'''

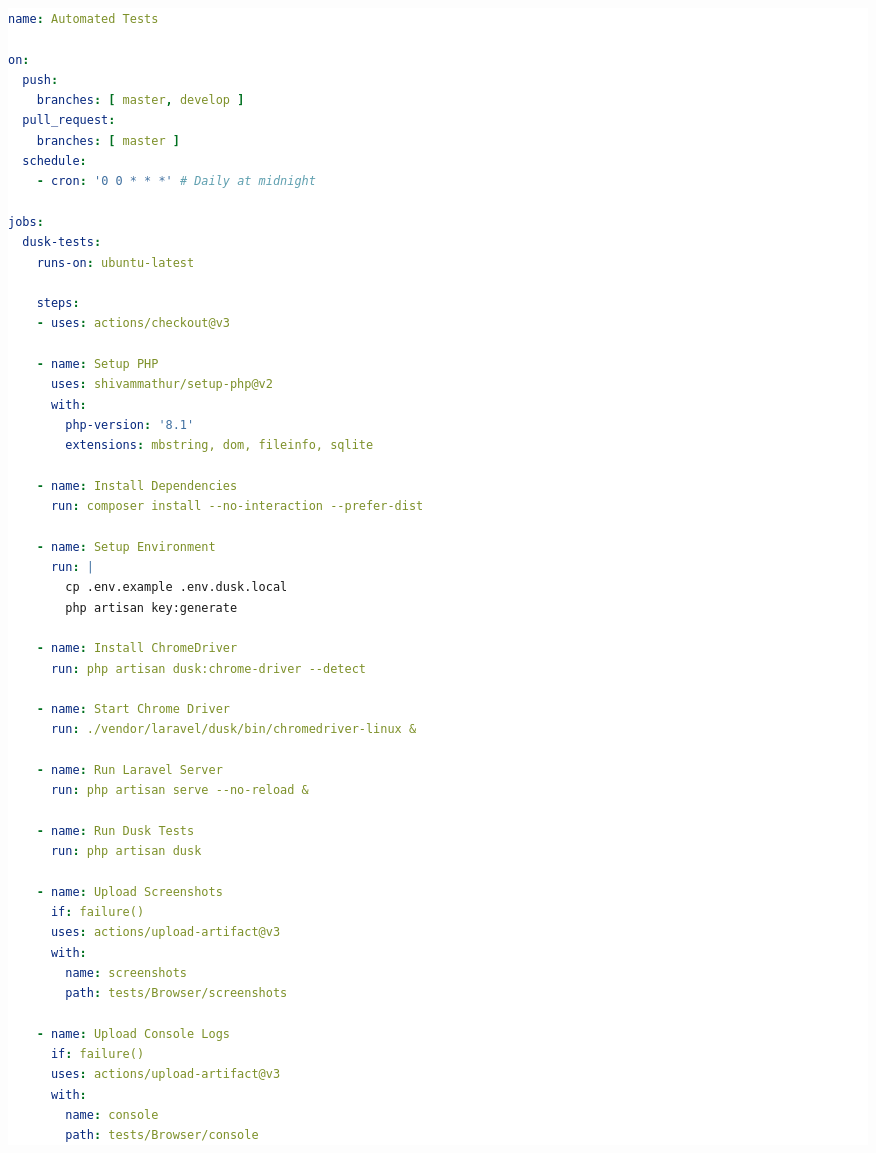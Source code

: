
 ```yaml
name: Automated Tests

on:
  push:
    branches: [ master, develop ]
  pull_request:
    branches: [ master ]
  schedule:
    - cron: '0 0 * * *' # Daily at midnight

jobs:
  dusk-tests:
    runs-on: ubuntu-latest
    
    steps:
    - uses: actions/checkout@v3
    
    - name: Setup PHP
      uses: shivammathur/setup-php@v2
      with:
        php-version: '8.1'
        extensions: mbstring, dom, fileinfo, sqlite
        
    - name: Install Dependencies
      run: composer install --no-interaction --prefer-dist
      
    - name: Setup Environment
      run: |
        cp .env.example .env.dusk.local
        php artisan key:generate
        
    - name: Install ChromeDriver
      run: php artisan dusk:chrome-driver --detect
      
    - name: Start Chrome Driver
      run: ./vendor/laravel/dusk/bin/chromedriver-linux &
      
    - name: Run Laravel Server
      run: php artisan serve --no-reload &
      
    - name: Run Dusk Tests
      run: php artisan dusk
      
    - name: Upload Screenshots
      if: failure()
      uses: actions/upload-artifact@v3
      with:
        name: screenshots
        path: tests/Browser/screenshots
        
    - name: Upload Console Logs
      if: failure()
      uses: actions/upload-artifact@v3
      with:
        name: console
        path: tests/Browser/console
```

'''

Work task: Copy all lines of the material above where the string "master" occurs.

Output:
    branches: [ master, develop ]
    branches: [ master ]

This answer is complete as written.